** WHAT YOU SHOULD DO **
Keep each line of the material that includes "policies", and leave out the rest.

MATERIAL PROVIDED START

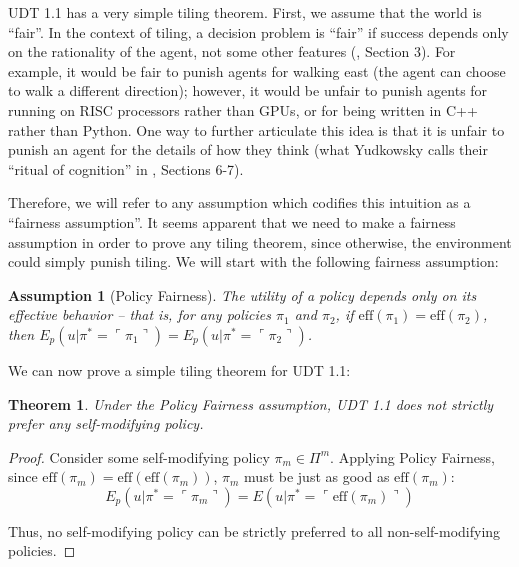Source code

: \documentclass{article}
\newcommand{\qq}[1]{\ulcorner #1 \urcorner}
\newtheorem{assumption}{Assumption}
\newtheorem{theorem}{Theorem}
\begin{document}
UDT 1.1 has a very simple tiling theorem. First, we assume that the world is ``fair''. In the context of tiling, a decision problem is ``fair'' if success depends only on the rationality of the agent, not some other features (\cite{yudkowsky2010timeless}, Section 3). For example, it would be fair to punish agents for walking east (the agent can choose to walk a different direction); however, it would be unfair to punish agents for running on RISC processors rather than GPUs, or for being written in C++ rather than Python. One way to further articulate this idea is that it is unfair to punish an agent for the details of how they think (what Yudkowsky calls their ``ritual of cognition'' in \cite{yudkowsky2010timeless}, Sections 6-7). 

Therefore, we will refer to any assumption which codifies this intuition as a ``fairness assumption''. It seems apparent that we need to make a fairness assumption in order to prove any tiling theorem, since otherwise, the environment could simply punish tiling. We will start with the following fairness assumption:

\begin{assumption}[Policy Fairness]
The utility of a policy depends only on its effective behavior -- that is, for any policies $\pi_1$ and $\pi_2$, if $\text{eff}(\pi_1) = \text{eff}(\pi_2)$, then $E_p(u|\pi^*=\qq{\pi_1}) = E_p(u|\pi^*=\qq{\pi_2})$.
\end{assumption}

We can now prove a simple tiling theorem for UDT 1.1:

\begin{theorem}
Under the Policy Fairness assumption, UDT 1.1 does not strictly prefer any self-modifying policy.
\end{theorem}
\begin{proof}

Consider some self-modifying policy $\pi_m \in \Pi^m$. Applying Policy Fairness, since $\text{eff}(\pi_m) = \text{eff}(\text{eff}(\pi_m))$, $\pi_m$ must be just as good as $\text{eff}(\pi_m)$: $$E_p(u|\pi^*=\qq{\pi_m}) = E(u|\pi^*=\qq{\text{eff}(\pi_m)})$$

Thus, no self-modifying policy can be strictly preferred to all non-self-modifying policies.

\end{proof}
\end{document}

MATERIAL PROVIDED END

** TASK OUTPUT **
The utility of a policy depends only on its effective behavior -- that is, for any policies $\pi_1$ and $\pi_2$, if $\text{eff}(\pi_1) = \text{eff}(\pi_2)$, then $E_p(u|\pi^*=\qq{\pi_1}) = E_p(u|\pi^*=\qq{\pi_2})$.
Thus, no self-modifying policy can be strictly preferred to all non-self-modifying policies.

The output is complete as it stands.